EDMONTON — The office of the Auditor General has released new reports looking at long-term care in Alberta and evaluating our initial response to the COVID-19 pandemic. They concluded that “insufficient preparedness, severe care staffing shortages, and outdated infrastructure were among the key findings in the newly released Report of the Auditor General—COVID-19 in Continuing Care Facilities.”
“These reports clearly lay out how we’ve failed seniors in long term care, especially during the early days of the pandemic. But they also highlight the systemic issues we’ve been raising in seniors care in Alberta for many years,” said Chris Gallaway, executive director of Friends of Medicare. “The infrastructure challenges, the chronic understaffing, reliance on a precarious workforce without job security, or benefits or paid sick days. Ultimately, it all comes back to Alberta’s approach to long term care which treats seniors as commodities, prioritizing profits over providing quality care.”
Decades of underfunding and chronic understaffing in seniors' care have spelled disaster for seniors in our province, especially during the pandemic. The Auditor General’s reports show that Alberta seniors deserve better than what we’ve been doing, and the need for a new approach.

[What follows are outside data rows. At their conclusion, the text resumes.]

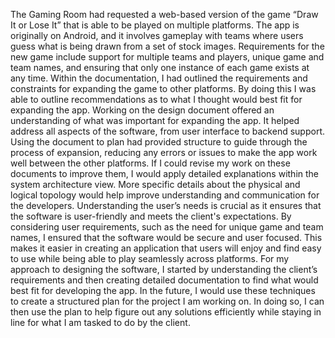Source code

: 
The Gaming Room had requested a web-based version of the game “Draw It or Lose It” that is able to be played on multiple platforms. The app is originally on Android, and it involves gameplay with teams where users guess what is being drawn from a set of stock images. Requirements for the new game include support for multiple teams and players, unique game and team names, and ensuring that only one instance of each game exists at any time.
Within the documentation, I had outlined the requirements and constraints for expanding the game to other platforms. By doing this I was able to outline recommendations as to what I thought would best fit for expanding the app. 
Working on the design document offered an understanding of what was important for expanding the app. It helped address all aspects of the software, from user interface to backend support. Using the document to plan had provided structure to guide through the process of expansion, reducing any errors or issues to make the app work well between the other platforms.
If I could revise my work on these documents to improve them, I would apply detailed explanations within the system architecture view. More specific details about the physical and logical topology would help improve understanding and communication for the developers. 
Understanding the user’s needs is crucial as it ensures that the software is user-friendly and meets the client's expectations. By considering user requirements, such as the need for unique game and team names, I ensured that the software would be secure and user focused. This makes it easier in creating an application that users will enjoy and find easy to use while being able to play seamlessly across platforms.
For my approach to designing the software, I started by understanding the client’s requirements and then creating detailed documentation to find what would best fit for developing the app. In the future, I would use these techniques to create a structured plan for the project I am working on. In doing so, I can then use the plan to help figure out any solutions efficiently while staying in line for what I am tasked to do by the client.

“Alberta seniors deserve better than the status quo,” said Brad Lafortune, executive director of Public Interest Alberta. “This means our provincial government taking action with things like adopting the new national long-term care standards, bringing back an independent Office of the Seniors Advocate, improving work conditions so that facilities aren’t relying on a low paid precarious workforce, implementing things like paid sick days for all workers, and ultimately taking back control of the system by removing profits from the equation for seniors care.”